Hence, it follows that the Trustees will pay over and distribute in block to the duly appointed, qualified and acting executor of the estate of Sophie Franz, all and singular such money and property as represents 6-% interests in the remainder trust estate, after the payments of the charges, fees and expenses herein provided for have been made, and a receipt from the executor of the estate of Sophie Franz to the Trustees shall constitute the acquittance of the Trustees in this Court. I assume that such interests as the parties to this action shall be entitled to take from the estates of Ernst H. and Walter G. Franz, deceased, will be cared for in the administration of the above estates, respectively.

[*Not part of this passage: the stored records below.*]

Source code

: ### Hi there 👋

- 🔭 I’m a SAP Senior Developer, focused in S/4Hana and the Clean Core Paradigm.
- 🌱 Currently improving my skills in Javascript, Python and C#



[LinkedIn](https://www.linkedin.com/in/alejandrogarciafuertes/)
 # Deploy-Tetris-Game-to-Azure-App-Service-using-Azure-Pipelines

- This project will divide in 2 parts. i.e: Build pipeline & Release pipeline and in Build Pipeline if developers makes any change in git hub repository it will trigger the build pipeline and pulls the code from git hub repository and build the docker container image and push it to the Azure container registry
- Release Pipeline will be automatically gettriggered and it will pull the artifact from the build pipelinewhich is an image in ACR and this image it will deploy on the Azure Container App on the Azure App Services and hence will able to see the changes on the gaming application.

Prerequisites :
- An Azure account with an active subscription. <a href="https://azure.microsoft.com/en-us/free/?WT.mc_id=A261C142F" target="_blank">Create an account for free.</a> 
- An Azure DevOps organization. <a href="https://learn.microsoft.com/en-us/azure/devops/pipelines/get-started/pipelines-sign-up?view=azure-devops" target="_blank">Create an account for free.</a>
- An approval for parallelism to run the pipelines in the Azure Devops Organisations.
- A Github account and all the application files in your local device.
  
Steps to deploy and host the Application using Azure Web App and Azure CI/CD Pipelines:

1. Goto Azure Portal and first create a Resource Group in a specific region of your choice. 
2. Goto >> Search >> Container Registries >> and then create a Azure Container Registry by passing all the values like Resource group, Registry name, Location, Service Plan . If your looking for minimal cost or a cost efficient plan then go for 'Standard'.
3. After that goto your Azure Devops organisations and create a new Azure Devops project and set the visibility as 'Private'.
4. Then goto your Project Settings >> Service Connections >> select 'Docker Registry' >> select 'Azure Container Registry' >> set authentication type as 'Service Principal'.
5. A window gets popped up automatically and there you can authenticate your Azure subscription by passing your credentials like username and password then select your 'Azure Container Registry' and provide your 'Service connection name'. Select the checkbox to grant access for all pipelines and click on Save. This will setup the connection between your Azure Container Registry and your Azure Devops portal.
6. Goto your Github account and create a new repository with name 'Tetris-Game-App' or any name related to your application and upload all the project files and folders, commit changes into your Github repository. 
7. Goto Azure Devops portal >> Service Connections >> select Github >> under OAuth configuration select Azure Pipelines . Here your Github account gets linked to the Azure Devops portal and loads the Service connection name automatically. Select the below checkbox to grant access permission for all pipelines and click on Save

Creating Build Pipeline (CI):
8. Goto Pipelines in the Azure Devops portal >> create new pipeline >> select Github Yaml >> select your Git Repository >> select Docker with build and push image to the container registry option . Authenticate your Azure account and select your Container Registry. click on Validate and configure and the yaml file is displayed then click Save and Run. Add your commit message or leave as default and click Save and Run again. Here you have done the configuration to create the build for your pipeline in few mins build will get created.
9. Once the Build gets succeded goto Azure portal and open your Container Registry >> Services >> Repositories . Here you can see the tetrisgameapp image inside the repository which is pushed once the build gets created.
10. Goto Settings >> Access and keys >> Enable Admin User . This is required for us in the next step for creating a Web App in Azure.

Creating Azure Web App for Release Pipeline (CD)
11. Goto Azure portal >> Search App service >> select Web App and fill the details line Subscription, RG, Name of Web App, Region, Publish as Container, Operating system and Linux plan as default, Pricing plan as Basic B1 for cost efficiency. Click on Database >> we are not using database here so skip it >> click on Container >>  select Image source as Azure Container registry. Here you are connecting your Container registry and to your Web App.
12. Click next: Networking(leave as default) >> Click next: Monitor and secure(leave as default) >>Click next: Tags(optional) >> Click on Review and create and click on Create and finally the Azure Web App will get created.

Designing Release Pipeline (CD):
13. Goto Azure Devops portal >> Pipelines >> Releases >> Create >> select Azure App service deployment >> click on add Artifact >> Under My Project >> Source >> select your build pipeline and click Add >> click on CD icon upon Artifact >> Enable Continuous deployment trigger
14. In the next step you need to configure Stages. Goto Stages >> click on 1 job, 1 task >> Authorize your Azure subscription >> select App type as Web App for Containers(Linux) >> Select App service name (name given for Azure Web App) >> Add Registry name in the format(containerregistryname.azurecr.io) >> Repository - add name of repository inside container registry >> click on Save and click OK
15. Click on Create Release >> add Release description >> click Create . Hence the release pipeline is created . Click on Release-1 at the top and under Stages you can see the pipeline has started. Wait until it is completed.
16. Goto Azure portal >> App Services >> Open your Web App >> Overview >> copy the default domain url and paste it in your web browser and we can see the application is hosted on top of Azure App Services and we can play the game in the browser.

So, it follows that orders of distribution as prayed by petitions filed herein should now be made, which is accordingly ordered as follows:

One-tenth of the net estate in remainder to plaintiff Ehrhardt W. Franz, less the $40,000 ordered paid into Court; one-tenth of said estate to the Mississippi Valley Trust Company as Administrator, c. t. a., of the estate of Ernst H. Franz, deceased; one-tenth of said estate to the Mississippi Valley Trust Company as Administrator, c. t. a., of the estate of Walter G. Franz, deceased; one-third of one-tenth of said estate to the curators of the infants for whom Earl F. Nelson was guardian ad litem, as of the date of the decree herein; and 6-% tenths of said estate to G. A. Buder, Sr., as executor under the will of Sophie Franz, deceased, all subject to the charges and deductions heretofore, or hereby (in orders made pursuant to these views) made in this case. Costs in the main case to be paid personally by the Trustees.

Orders, in accord with these views, may be presented for entry accordingly.